Participants will be recruited via the GET.ON research website  that is announced in newspapers, on-air media and related websites. The research website provides information about the GET.ON Mood Enhancer training and details about another study evaluating GET.ON Mood Enhancer in a sample with subthreshold depression (Trial registration: DRKS00004709, ). Those participants who do fulfil criteria for a MDD are excluded from that study, and instead offered to participate in this trial.
Assessment of eligibility and randomisation
People who apply for study participation will receive an information letter with detailed information about the study procedures. Full written informed consent will be obtained from all participants. They will be informed that they can withdraw from the intervention and/or study at any time without any negative consequences. Nevertheless, we will ask those who withdraw from the trial treatment to attend all the remaining research appointments or at least provide minimal data (primary outcome measure). Applicants who continue to participate in the study will be asked to complete online screening questionnaires to assess the severity of their depressive symptoms (CES-D >16), whether they are currently receiving any kind of treatment for any mental health disease and whether they have a high suicidal risk (BDI Item 9 > 1). Subjects screened positive and are willing to give informed consent will be scheduled for a structured clinical interview (SCID) conducted via the telephone . SCIDs will be conducted by trained clinicians. Participants meeting all of the inclusion and none of the exclusion criteria, who have completed the baseline assessment, and returned the informed consent form will enter the study and will be randomly allocated to study conditions. Randomisation will take place at an individual level. The allocation will be performed by an independent researcher not otherwise involved in the study using an automated computer-based random integer generator (randlist). The allocation will be concealed in advance from participants, researchers involved in recruitment, and therapists.
Self-report and observer-rated assessments will take place at baseline, post-intervention and 12-week follow-up. See Figure 1 for a detailed overview. Self-report data will be collected using a secured online-based assessment system (AES, 256-bit encrypted), and observer-based assessments will be conducted via the telephone by trained interviewers. Observer-rated assessments will be recorded to examine inter-rater reliability. In case of disagreement, the two raters will discuss until a consensus is formed, and the agreed rating will be used for analysis. If no agreement is reached after discussion, the assessment will be rated by an experienced diagnostic-rater (gold standard), and this rating will be used for analysis.

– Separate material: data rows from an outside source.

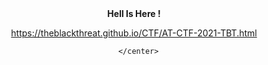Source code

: <html>
  <body>
    <center> <b>Hell Is Here ! </b> 
      </br>
  
   https://theblackthreat.github.io/CTF/AT-CTF-2021-TBT.html
      
      </center>
  </body>
</html>














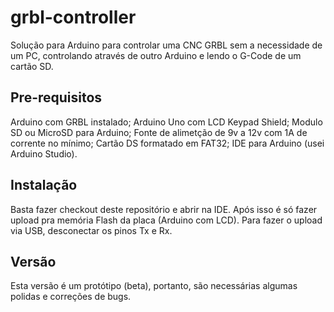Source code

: # grbl-controller

Solução para Arduino para controlar uma CNC GRBL sem a necessidade de um PC, controlando através de outro Arduino e lendo o G-Code de um cartão SD.

## Pre-requisitos

Arduino com GRBL instalado;
Arduino Uno com LCD Keypad Shield;
Modulo SD ou MicroSD para Arduino;
Fonte de alimetção de 9v a 12v com 1A de corrente no mínimo;
Cartão DS formatado em FAT32;
IDE para Arduino (usei Arduino Studio).

## Instalação

Basta fazer checkout deste repositório e abrir na IDE. Após isso é só fazer upload pra memória Flash da placa (Arduino com LCD). Para fazer o upload via USB, desconectar os pinos Tx e Rx.

## Versão

Esta versão é um protótipo (beta), portanto, são necessárias algumas polidas e correções de bugs. 


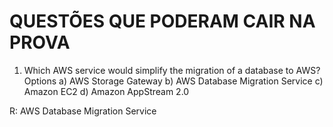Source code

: # QUESTÕES QUE PODERAM CAIR NA PROVA

1. Which AWS service would simplify the migration of a database to AWS?
   Options
   a) AWS Storage Gateway
   b) AWS Database Migration Service
   c) Amazon EC2
   d) Amazon AppStream 2.0

R: AWS Database Migration Service
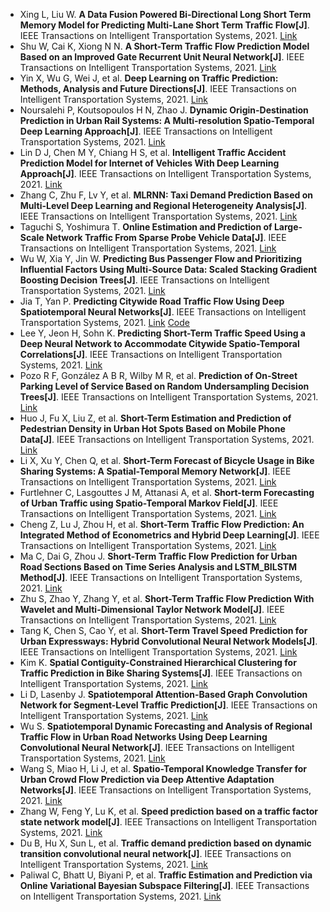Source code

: * Xing L, Liu W. <b>A Data Fusion Powered Bi-Directional Long Short Term Memory Model for Predicting Multi-Lane Short Term Traffic Flow[J]</b>. IEEE Transactions on Intelligent Transportation Systems, 2021. [Link](https://ieeexplore.ieee.org/abstract/document/9492911/)
* Shu W, Cai K, Xiong N N. <b>A Short-Term Traffic Flow Prediction Model Based on an Improved Gate Recurrent Unit Neural Network[J]</b>. IEEE Transactions on Intelligent Transportation Systems, 2021. [Link](https://ieeexplore.ieee.org/abstract/document/9485098/)
* Yin X, Wu G, Wei J, et al. <b>Deep Learning on Traffic Prediction: Methods, Analysis and Future Directions[J]</b>. IEEE Transactions on Intelligent Transportation Systems, 2021. [Link](https://ieeexplore.ieee.org/abstract/document/9352246/)
* Noursalehi P, Koutsopoulos H N, Zhao J. <b>Dynamic Origin-Destination Prediction in Urban Rail Systems: A Multi-resolution Spatio-Temporal Deep Learning Approach[J]</b>. IEEE Transactions on Intelligent Transportation Systems, 2021. [Link](https://ieeexplore.ieee.org/abstract/document/9319524/)
* Lin D J, Chen M Y, Chiang H S, et al. <b>Intelligent Traffic Accident Prediction Model for Internet of Vehicles With Deep Learning Approach[J]</b>. IEEE Transactions on Intelligent Transportation Systems, 2021. [Link](https://ieeexplore.ieee.org/abstract/document/9424477/)
* Zhang C, Zhu F, Lv Y, et al. <b>MLRNN: Taxi Demand Prediction Based on Multi-Level Deep Learning and Regional Heterogeneity Analysis[J]</b>. IEEE Transactions on Intelligent Transportation Systems, 2021. [Link](https://ieeexplore.ieee.org/abstract/document/9439926/)
* Taguchi S, Yoshimura T. <b>Online Estimation and Prediction of Large-Scale Network Traffic From Sparse Probe Vehicle Data[J]</b>. IEEE Transactions on Intelligent Transportation Systems, 2021. [Link](https://ieeexplore.ieee.org/abstract/document/9390303/)
* Wu W, Xia Y, Jin W. <b>Predicting Bus Passenger Flow and Prioritizing Influential Factors Using Multi-Source Data: Scaled Stacking Gradient Boosting Decision Trees[J]</b>. IEEE Transactions on Intelligent Transportation Systems, 2021. [Link](https://ieeexplore.ieee.org/abstract/document/9284598/)
* Jia T, Yan P. <b>Predicting Citywide Road Traffic Flow Using Deep Spatiotemporal Neural Networks[J]</b>. IEEE Transactions on Intelligent Transportation Systems, 2021. [Link](https://ieeexplore.ieee.org/abstract/document/9036989/) [Code](https://github.com/JasonYanxx/STNN)
* Lee Y, Jeon H, Sohn K. <b>Predicting Short-Term Traffic Speed Using a Deep Neural Network to Accommodate Citywide Spatio-Temporal Correlations[J]</b>. IEEE Transactions on Intelligent Transportation Systems, 2021. [Link](https://ieeexplore.ieee.org/abstract/document/8985288/)
* Pozo R F, González A B R, Wilby M R, et al. <b>Prediction of On-Street Parking Level of Service Based on Random Undersampling Decision Trees[J]</b>. IEEE Transactions on Intelligent Transportation Systems, 2021. [Link](https://ieeexplore.ieee.org/abstract/document/9436050/)
* Huo J, Fu X, Liu Z, et al. <b>Short-Term Estimation and Prediction of Pedestrian Density in Urban Hot Spots Based on Mobile Phone Data[J]</b>. IEEE Transactions on Intelligent Transportation Systems, 2021. [Link](https://ieeexplore.ieee.org/abstract/document/9495246/)
* Li X, Xu Y, Chen Q, et al. <b>Short-Term Forecast of Bicycle Usage in Bike Sharing Systems: A Spatial-Temporal Memory Network[J]</b>. IEEE Transactions on Intelligent Transportation Systems, 2021. [Link](https://ieeexplore.ieee.org/abstract/document/9497869/)
* Furtlehner C, Lasgouttes J M, Attanasi A, et al. <b>Short-term Forecasting of Urban Traffic using Spatio-Temporal Markov Field[J]</b>. IEEE Transactions on Intelligent Transportation Systems, 2021. [Link](https://ieeexplore.ieee.org/abstract/document/9496234/)
* Cheng Z, Lu J, Zhou H, et al. <b>Short-Term Traffic Flow Prediction: An Integrated Method of Econometrics and Hybrid Deep Learning[J]</b>. IEEE Transactions on Intelligent Transportation Systems, 2021. [Link](https://ieeexplore.ieee.org/abstract/document/9345387/)
* Ma C, Dai G, Zhou J. <b>Short-Term Traffic Flow Prediction for Urban Road Sections Based on Time Series Analysis and LSTM_BILSTM Method[J]</b>. IEEE Transactions on Intelligent Transportation Systems, 2021. [Link](https://ieeexplore.ieee.org/abstract/document/9364926/)
* Zhu S, Zhao Y, Zhang Y, et al. <b>Short-Term Traffic Flow Prediction With Wavelet and Multi-Dimensional Taylor Network Model[J]</b>. IEEE Transactions on Intelligent Transportation Systems, 2021. [Link](https://ieeexplore.ieee.org/abstract/document/9032371/)
* Tang K, Chen S, Cao Y, et al. <b>Short-Term Travel Speed Prediction for Urban Expressways: Hybrid Convolutional Neural Network Models[J]</b>. IEEE Transactions on Intelligent Transportation Systems, 2021. [Link](https://ieeexplore.ieee.org/abstract/document/9247496/)
* Kim K. <b>Spatial Contiguity-Constrained Hierarchical Clustering for Traffic Prediction in Bike Sharing Systems[J]</b>. IEEE Transactions on Intelligent Transportation Systems, 2021. [Link](https://ieeexplore.ieee.org/abstract/document/9356471/)
* Li D, Lasenby J. <b>Spatiotemporal Attention-Based Graph Convolution Network for Segment-Level Traffic Prediction[J]</b>. IEEE Transactions on Intelligent Transportation Systems, 2021. [Link](https://ieeexplore.ieee.org/abstract/document/9442362/)
* Wu S. <b>Spatiotemporal Dynamic Forecasting and Analysis of Regional Traffic Flow in Urban Road Networks Using Deep Learning Convolutional Neural Network[J]</b>. IEEE Transactions on Intelligent Transportation Systems, 2021. [Link](https://ieeexplore.ieee.org/abstract/document/9511330/)
* Wang S, Miao H, Li J, et al. <b>Spatio-Temporal Knowledge Transfer for Urban Crowd Flow Prediction via Deep Attentive Adaptation Networks[J]</b>. IEEE Transactions on Intelligent Transportation Systems, 2021. [Link](https://ieeexplore.ieee.org/abstract/document/9352560/)
* Zhang W, Feng Y, Lu K, et al. <b>Speed prediction based on a traffic factor state network model[J]</b>. IEEE Transactions on Intelligent Transportation Systems, 2021. [Link](https://ieeexplore.ieee.org/abstract/document/9037200/)
* Du B, Hu X, Sun L, et al. <b>Traffic demand prediction based on dynamic transition convolutional neural network[J]</b>. IEEE Transactions on Intelligent Transportation Systems, 2021. [Link](https://ieeexplore.ieee.org/abstract/document/8968739/)
* Paliwal C, Bhatt U, Biyani P, et al. <b>Traffic Estimation and Prediction via Online Variational Bayesian Subspace Filtering[J]</b>. IEEE Transactions on Intelligent Transportation Systems, 2021. [Link](https://ieeexplore.ieee.org/abstract/document/9329124/)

The research staff conducting the observer-based rating of depressive symptoms will be blinded to the condition the participants are assigned to. Considerable effort is undertaken to ensure blindness, including (1) an explanation to the participants why it is important not to inform the interviewer about the condition they were assigned to, (2) a written reminder in the interview manual for the interviewer to ask the participant not to mention anything about their randomisation status, (3) verbal reminders to the patient before the interview, and (4) a documentation after the assessment of whether or not the interviewer is still blind to the treatment condition. In the event of a blind violation, the interviewer will be changed to the following assessment. Participants know about the content of both conditions, but are blinded with regard to which intervention is the experimental and which the control condition.
GET.ON Mood Enhancer
Overview of GET.ON Mood Enhancer lessons
• Information about symptoms, causes and types of depression
• Role of motivation
• Introduction of the mood and activity diary
Behavioural activation (BA) I
• Relationship between activities and depression
• Introduction of daily activity scheduling
Behavioural activation (BA) II
• Reflection on experiences with newly acquired skills and on activities/behaviour that might have influenced the mood (from now on in every session at the beginning)

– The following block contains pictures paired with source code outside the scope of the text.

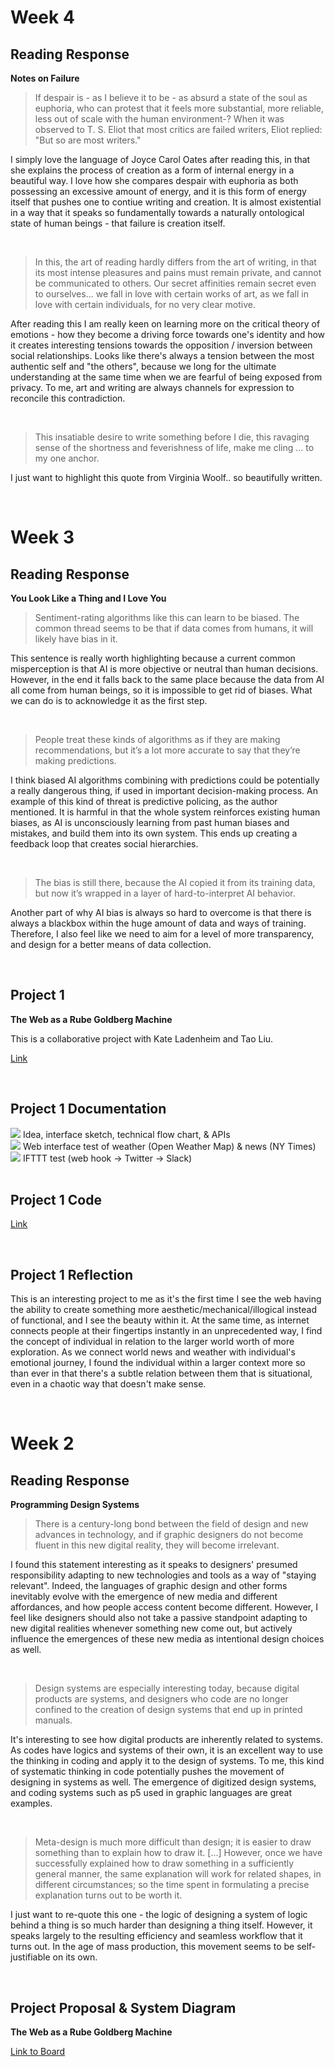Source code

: # Week 4

## Reading Response
**Notes on Failure**

>If despair is - as I believe it to be - as absurd a state of the soul as euphoria, who can protest that it feels more substantial, more reliable, less out of scale with the human environment-? When it was observed to T. S. Eliot that most critics are failed writers, Eliot replied: "But so are most writers."

I simply love the language of Joyce Carol Oates after reading this, in that she explains the process of creation as a form of internal energy in a beautiful way. I love how she compares despair with euphoria as both possessing an excessive amount of energy, and it is this form of energy itself that pushes one to contiue writing and creation. It is almost existential in a way that it speaks so fundamentally towards a naturally ontological state of human beings - that failure is creation itself.

<br/>

>In this, the art of reading hardly differs from the art of writing, in that its most intense pleasures and pains must remain private, and cannot be communicated to others. Our secret affinities remain secret even to ourselves... we fall in love with certain works of art, as we fall in love with certain individuals, for no very clear motive.

After reading this I am really keen on learning more on the critical theory of emotions - how they become a driving force towards one's identity and how it creates interesting tensions towards the opposition / inversion between social relationships. Looks like there's always a tension between the most authentic self and "the others", because we long for the ultimate understanding at the same time when we are fearful of being exposed from privacy. To me, art and writing are always channels for expression to reconcile this contradiction.

<br/>

>This insatiable desire to write something before I die, this ravaging sense of the shortness and feverishness of life, make me cling ... to my one anchor.

I just want to highlight this quote from Virginia Woolf.. so beautifully written.

<br/>



# Week 3

## Reading Response
**You Look Like a Thing and I Love You**

>Sentiment-rating algorithms like this can learn to be biased. The common thread seems to be that if data comes from humans, it will likely have bias in it.

This sentence is really worth highlighting because a current common misperception is that AI is more objective or neutral than human decisions. However, in the end it falls back to the same place because the data from AI all come from human beings, so it is impossible to get rid of biases. What we can do is to acknowledge it as the first step.

<br/>

>People treat these kinds of algorithms as if they are making recommendations, but it’s a lot more accurate to say that they’re making predictions.

I think biased AI algorithms combining with predictions could be potentially a really dangerous thing, if used in important decision-making process. An example of this kind of threat is predictive policing, as the author mentioned. It is harmful in that the whole system reinforces existing human biases, as AI is unconsciously learning from past human biases and mistakes, and build them into its own system. This ends up creating a feedback loop that creates social hierarchies.

<br/>

>The bias is still there, because the AI copied it from its training data, but now it’s wrapped in a layer of hard-to-interpret AI behavior.

Another part of why AI bias is always so hard to overcome is that there is always a blackbox within the huge amount of data and ways of training. Therefore, I also feel like we need to aim for a level of more transparency, and design for a better means of data collection.

<br/>


## Project 1
**The Web as a Rube Goldberg Machine**

This is a collaborative project with Kate Ladenheim and Tao Liu.

<a href="https://kateladenheim.github.io/MDP-CreativeTech/rube-goldberg/rb-start.html" target="_blank">Link</a>

<br/>


## Project 1 Documentation

<img src="rube-goldberg/img/proposal.png" target="_blank">
Idea, interface sketch, technical flow chart, & APIs
<br/>

<img src="rube-goldberg/img/web_test.png" target="_blank">
Web interface test of weather (Open Weather Map) & news (NY Times)
<br/>

<img src="rube-goldberg/img/ifttt_test.png" target="_blank">
IFTTT test (web hook -> Twitter -> Slack)
<br/>

<br/>


## Project 1 Code
<a href="https://github.com/melodyling/CreativeTechSpring2021/tree/gh-pages/rube-goldberg/code" target="_blank">Link</a>

<br/>



## Project 1 Reflection

This is an interesting project to me as it's the first time I see the web having the ability to create something more aesthetic/mechanical/illogical instead of functional, and I see the beauty within it. At the same time, as internet connects people at their fingertips instantly in an unprecedented way, I find the concept of individual in relation to the larger world worth of more exploration. As we connect world news and weather with individual's emotional journey, I found the individual within a larger context more so than ever in that there's a subtle relation between them that is situational, even in a chaotic way that doesn't make sense.

<br/>



# Week 2

## Reading Response
**Programming Design Systems**

>There is a century-long bond between the field of design and new advances in technology, and if graphic designers do not become fluent in this new digital reality, they will become irrelevant.

I found this statement interesting as it speaks to designers' presumed responsibility adapting to new technologies and tools as a way of "staying relevant". Indeed, the languages of graphic design and other forms inevitably evolve with the emergence of new media and different affordances, and how people access content become different. However, I feel like designers should also not take a passive standpoint adapting to new digital realities whenever something new come out, but actively influence the emergences of these new media as intentional design choices as well.  

<br/>

>Design systems are especially interesting today, because digital products are systems, and designers who code are no longer confined to the creation of design systems that end up in printed manuals.

It's interesting to see how digital products are inherently related to systems. As codes have logics and systems of their own, it is an excellent way to use the thinking in coding and apply it to the design of systems. To me, this kind of systematic thinking in code potentially pushes the movement of designing in systems as well. The emergence of digitized design systems, and coding systems such as p5 used in graphic languages are great examples.  

<br/>

>Meta-design is much more difficult than design; it is easier to draw something than to explain how to draw it. […] However, once we have successfully explained how to draw something in a sufficiently general manner, the same explanation will work for related shapes, in different circumstances; so the time spent in formulating a precise explanation turns out to be worth it.

I just want to re-quote this one - the logic of designing a system of logic behind a thing is so much harder than designing a thing itself. However, it speaks largely to the resulting efficiency and seamless workflow that it turns out. In the age of mass production, this movement seems to be self-justifiable on its own.  

<br/>


## Project Proposal & System Diagram
**The Web as a Rube Goldberg Machine**

<a href="https://miro.com/app/board/o9J_lXZSoVM=/" target="_blank">Link to Board</a>

<br/>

• Coping with difficulties with regard to daily activity scheduling
• Goal setting for the upcoming days
• Additional: sleeping problems
Problem-solving techniques (PST) I
• BA: reflection of goal attainment and goal setting for the upcoming days
• PST: distinction between solvable and unsolvable problems
• PST: introduction of 6-step PST procedure: (1) defining the problem, (2) defining the goal, (3) brainstorming about possible solutions and choosing the best one, (4) making a plan how to implement this solution, (5) putting the solution into practice, and (6) evaluating the outcome.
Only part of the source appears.